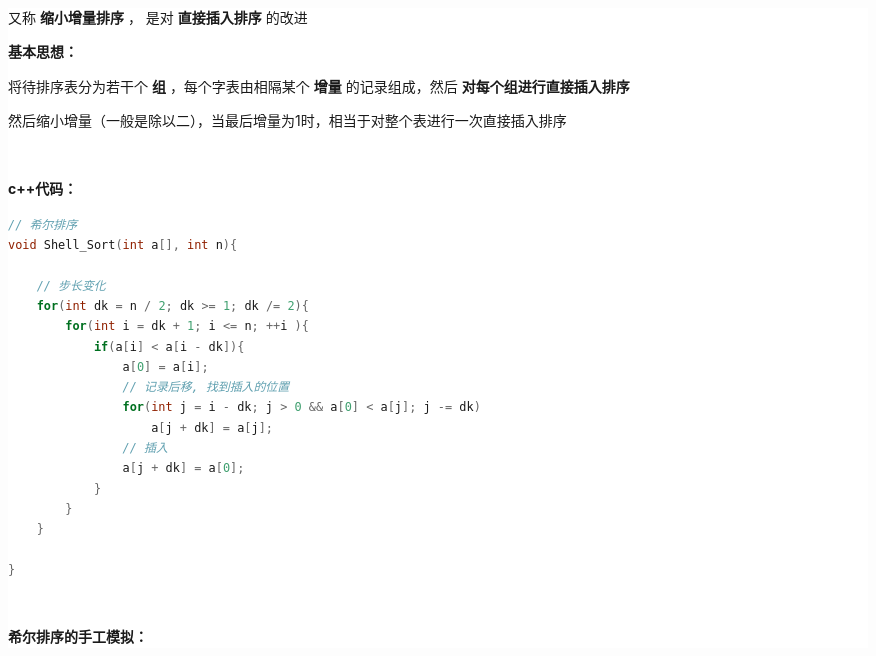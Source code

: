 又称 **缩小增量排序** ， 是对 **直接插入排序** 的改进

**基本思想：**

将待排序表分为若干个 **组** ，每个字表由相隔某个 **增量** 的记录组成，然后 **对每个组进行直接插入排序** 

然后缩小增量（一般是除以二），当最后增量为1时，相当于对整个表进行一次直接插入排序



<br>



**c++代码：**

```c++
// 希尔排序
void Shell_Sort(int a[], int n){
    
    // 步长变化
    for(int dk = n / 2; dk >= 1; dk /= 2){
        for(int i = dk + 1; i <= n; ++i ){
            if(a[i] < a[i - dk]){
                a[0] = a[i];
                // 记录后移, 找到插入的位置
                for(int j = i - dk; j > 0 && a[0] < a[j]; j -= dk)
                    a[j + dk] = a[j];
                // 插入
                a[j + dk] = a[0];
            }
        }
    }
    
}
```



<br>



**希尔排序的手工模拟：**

* * *

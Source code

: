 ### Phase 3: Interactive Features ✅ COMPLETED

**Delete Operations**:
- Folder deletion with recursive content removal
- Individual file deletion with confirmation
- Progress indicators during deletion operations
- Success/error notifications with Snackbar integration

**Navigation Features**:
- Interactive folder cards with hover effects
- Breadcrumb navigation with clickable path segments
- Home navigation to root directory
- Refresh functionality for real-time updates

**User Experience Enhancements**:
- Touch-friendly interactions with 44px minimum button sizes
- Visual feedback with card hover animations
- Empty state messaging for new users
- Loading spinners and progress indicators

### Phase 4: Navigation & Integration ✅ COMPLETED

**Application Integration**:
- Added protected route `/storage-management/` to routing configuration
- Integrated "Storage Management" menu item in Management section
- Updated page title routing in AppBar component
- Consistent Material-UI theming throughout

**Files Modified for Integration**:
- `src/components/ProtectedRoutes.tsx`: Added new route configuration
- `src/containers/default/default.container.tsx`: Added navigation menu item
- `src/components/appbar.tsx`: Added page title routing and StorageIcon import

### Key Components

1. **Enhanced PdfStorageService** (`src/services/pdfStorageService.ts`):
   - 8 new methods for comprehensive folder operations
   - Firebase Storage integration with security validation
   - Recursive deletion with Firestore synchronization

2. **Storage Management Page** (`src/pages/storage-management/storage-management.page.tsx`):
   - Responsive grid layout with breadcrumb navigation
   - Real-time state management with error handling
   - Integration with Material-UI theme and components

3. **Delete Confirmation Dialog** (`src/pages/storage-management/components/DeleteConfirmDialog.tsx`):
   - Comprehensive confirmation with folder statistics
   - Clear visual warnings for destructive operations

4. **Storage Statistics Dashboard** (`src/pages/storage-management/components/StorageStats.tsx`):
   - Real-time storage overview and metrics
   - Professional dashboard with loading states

* * *

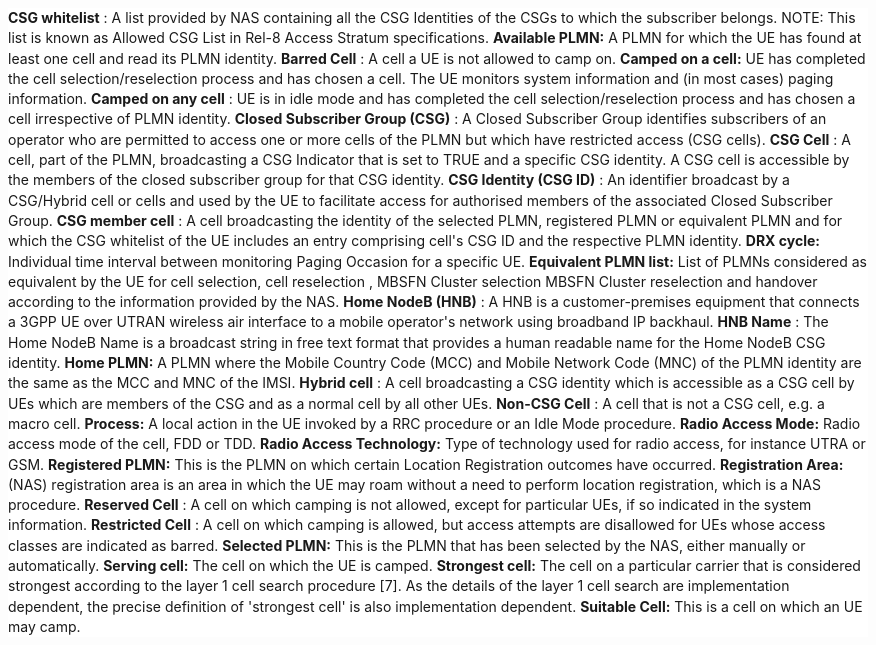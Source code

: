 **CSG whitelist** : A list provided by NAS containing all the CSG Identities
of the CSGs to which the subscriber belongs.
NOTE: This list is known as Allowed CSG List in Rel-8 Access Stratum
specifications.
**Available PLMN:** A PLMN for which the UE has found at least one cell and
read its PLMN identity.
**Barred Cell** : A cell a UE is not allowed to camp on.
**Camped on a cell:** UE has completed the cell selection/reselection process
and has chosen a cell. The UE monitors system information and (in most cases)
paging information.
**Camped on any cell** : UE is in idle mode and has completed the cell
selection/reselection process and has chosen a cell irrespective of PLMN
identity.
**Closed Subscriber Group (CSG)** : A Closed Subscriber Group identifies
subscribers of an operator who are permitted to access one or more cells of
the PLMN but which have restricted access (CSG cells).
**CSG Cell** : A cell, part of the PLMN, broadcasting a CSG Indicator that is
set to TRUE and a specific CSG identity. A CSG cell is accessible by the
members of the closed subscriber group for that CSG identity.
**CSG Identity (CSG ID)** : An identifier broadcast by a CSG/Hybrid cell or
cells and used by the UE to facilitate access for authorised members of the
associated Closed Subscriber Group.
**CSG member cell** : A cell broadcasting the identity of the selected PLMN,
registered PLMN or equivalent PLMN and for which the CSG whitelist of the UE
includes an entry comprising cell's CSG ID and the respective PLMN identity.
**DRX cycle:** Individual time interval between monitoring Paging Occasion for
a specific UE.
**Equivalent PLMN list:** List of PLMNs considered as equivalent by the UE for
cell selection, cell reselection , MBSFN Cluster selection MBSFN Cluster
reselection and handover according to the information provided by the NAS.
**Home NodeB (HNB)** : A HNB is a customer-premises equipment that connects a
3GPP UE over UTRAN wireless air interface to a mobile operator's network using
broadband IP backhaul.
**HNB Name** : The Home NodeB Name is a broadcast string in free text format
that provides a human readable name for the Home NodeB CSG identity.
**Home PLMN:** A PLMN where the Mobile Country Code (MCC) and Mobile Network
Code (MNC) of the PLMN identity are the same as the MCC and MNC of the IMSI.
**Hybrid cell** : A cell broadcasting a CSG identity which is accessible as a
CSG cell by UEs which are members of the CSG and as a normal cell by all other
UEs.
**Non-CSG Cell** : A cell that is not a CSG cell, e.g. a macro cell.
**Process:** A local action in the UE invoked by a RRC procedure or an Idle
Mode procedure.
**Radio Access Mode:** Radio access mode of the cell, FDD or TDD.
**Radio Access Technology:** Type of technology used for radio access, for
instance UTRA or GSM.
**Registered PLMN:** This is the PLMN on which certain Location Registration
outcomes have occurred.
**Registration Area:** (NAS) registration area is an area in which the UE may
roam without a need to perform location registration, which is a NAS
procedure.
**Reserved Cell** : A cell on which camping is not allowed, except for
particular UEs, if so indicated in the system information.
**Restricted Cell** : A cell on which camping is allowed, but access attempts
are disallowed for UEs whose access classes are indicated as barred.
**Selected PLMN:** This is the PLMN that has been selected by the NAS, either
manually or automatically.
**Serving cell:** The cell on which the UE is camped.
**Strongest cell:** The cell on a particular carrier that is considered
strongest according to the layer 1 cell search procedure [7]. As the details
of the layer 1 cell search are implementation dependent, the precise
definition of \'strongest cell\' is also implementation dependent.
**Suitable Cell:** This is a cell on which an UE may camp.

ACTIVITY ▸ For each line in the material above that holds the word "route", add one to a count; state only the final number.

FINAL ANSWER ▸ 2